* WHAT IS BEING ASKED *
Below are the entries; return every line among them that holds the word "stylesheets".

* EXTRACTED INFORMATION *
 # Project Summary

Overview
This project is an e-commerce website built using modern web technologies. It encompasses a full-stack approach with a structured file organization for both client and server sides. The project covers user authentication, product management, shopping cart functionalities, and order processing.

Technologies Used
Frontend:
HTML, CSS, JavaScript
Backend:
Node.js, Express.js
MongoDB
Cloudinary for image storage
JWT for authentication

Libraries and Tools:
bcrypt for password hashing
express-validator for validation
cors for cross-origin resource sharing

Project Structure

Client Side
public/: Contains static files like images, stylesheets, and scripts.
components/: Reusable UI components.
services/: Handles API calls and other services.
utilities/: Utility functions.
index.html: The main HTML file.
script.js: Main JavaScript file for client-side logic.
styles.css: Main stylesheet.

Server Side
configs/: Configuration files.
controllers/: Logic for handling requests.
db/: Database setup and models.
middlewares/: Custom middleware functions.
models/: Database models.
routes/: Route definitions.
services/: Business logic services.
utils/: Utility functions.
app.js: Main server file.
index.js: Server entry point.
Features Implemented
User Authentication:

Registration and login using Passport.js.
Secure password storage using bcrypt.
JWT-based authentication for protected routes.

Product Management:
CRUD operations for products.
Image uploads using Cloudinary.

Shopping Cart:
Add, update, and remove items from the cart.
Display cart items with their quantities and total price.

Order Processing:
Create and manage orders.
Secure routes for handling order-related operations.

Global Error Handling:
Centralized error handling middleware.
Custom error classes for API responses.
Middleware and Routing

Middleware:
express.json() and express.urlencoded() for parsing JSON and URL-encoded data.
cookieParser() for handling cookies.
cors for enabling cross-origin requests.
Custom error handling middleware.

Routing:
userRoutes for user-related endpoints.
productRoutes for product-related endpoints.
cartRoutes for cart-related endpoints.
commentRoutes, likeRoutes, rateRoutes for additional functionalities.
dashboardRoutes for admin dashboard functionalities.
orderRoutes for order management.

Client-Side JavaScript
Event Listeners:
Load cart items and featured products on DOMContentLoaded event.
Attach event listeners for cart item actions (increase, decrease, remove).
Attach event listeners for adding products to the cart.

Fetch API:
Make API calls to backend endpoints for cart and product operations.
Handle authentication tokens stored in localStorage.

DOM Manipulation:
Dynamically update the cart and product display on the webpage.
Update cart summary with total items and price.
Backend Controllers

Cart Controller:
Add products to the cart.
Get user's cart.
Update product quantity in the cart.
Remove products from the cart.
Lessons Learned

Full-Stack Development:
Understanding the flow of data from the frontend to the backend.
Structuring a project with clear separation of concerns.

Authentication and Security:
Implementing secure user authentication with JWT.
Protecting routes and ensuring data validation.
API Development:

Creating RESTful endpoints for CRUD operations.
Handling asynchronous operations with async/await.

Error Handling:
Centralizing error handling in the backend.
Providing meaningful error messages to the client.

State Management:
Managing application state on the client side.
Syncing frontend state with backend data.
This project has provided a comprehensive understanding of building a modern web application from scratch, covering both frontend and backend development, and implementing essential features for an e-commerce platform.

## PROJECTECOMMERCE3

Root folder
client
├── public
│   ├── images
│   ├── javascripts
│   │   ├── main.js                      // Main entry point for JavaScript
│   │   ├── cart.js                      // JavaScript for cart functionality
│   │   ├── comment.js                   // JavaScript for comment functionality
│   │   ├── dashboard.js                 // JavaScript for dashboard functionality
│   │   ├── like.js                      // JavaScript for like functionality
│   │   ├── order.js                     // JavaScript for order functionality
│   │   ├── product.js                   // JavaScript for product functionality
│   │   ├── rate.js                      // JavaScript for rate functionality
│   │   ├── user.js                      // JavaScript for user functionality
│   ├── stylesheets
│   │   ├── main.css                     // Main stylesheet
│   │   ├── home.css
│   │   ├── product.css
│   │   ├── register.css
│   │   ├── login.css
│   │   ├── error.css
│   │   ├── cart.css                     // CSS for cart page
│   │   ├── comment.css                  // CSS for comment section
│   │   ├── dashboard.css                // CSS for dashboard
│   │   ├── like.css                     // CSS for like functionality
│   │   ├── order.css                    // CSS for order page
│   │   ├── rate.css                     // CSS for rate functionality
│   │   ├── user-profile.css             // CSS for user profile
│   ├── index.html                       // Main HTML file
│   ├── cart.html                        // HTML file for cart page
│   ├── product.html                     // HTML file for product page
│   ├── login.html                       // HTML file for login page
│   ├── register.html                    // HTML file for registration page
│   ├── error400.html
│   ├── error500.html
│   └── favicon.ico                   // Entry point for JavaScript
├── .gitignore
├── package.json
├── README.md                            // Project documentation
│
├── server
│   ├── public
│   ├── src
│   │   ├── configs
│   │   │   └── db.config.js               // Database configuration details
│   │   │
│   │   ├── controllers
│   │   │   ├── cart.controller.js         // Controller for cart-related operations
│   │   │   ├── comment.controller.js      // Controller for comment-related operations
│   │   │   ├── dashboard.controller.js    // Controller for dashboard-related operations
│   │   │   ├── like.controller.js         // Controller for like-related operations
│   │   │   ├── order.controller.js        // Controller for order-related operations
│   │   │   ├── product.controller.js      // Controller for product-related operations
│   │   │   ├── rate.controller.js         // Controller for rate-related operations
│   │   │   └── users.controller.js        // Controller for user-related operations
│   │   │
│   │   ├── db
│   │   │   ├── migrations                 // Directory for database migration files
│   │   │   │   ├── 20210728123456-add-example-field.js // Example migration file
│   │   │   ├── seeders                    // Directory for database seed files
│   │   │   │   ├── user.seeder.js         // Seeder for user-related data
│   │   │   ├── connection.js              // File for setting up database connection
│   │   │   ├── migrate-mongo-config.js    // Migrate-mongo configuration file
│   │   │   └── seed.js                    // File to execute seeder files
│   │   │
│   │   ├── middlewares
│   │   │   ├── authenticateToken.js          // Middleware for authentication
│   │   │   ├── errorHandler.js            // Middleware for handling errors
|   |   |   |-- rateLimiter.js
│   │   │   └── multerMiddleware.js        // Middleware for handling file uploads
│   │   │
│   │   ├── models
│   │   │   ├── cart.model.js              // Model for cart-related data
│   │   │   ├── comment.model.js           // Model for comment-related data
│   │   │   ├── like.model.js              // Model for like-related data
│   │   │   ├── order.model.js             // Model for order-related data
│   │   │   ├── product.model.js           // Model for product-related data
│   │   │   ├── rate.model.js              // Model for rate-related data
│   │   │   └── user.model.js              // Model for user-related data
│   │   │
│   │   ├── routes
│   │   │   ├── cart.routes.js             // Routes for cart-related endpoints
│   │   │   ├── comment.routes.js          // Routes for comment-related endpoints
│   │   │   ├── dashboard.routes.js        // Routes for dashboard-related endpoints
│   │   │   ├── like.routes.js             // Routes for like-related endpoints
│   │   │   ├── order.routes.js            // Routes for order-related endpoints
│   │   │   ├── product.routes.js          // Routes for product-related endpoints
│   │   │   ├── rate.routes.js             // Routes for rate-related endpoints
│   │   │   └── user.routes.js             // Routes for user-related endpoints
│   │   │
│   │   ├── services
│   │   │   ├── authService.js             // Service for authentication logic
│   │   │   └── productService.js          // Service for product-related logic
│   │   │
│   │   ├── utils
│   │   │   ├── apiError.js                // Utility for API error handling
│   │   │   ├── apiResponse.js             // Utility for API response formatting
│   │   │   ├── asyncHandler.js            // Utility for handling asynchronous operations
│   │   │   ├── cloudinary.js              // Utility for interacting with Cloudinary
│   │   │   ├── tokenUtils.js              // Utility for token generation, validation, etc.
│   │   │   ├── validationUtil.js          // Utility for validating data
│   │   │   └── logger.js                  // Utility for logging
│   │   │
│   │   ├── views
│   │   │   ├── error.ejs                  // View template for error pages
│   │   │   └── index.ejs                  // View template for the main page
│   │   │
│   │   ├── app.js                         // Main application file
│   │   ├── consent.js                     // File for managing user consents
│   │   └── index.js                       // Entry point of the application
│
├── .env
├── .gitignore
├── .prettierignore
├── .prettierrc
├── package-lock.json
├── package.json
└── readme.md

* RESPONSE AREA *
public/: Contains static files like images, stylesheets, and scripts.
│   ├── stylesheets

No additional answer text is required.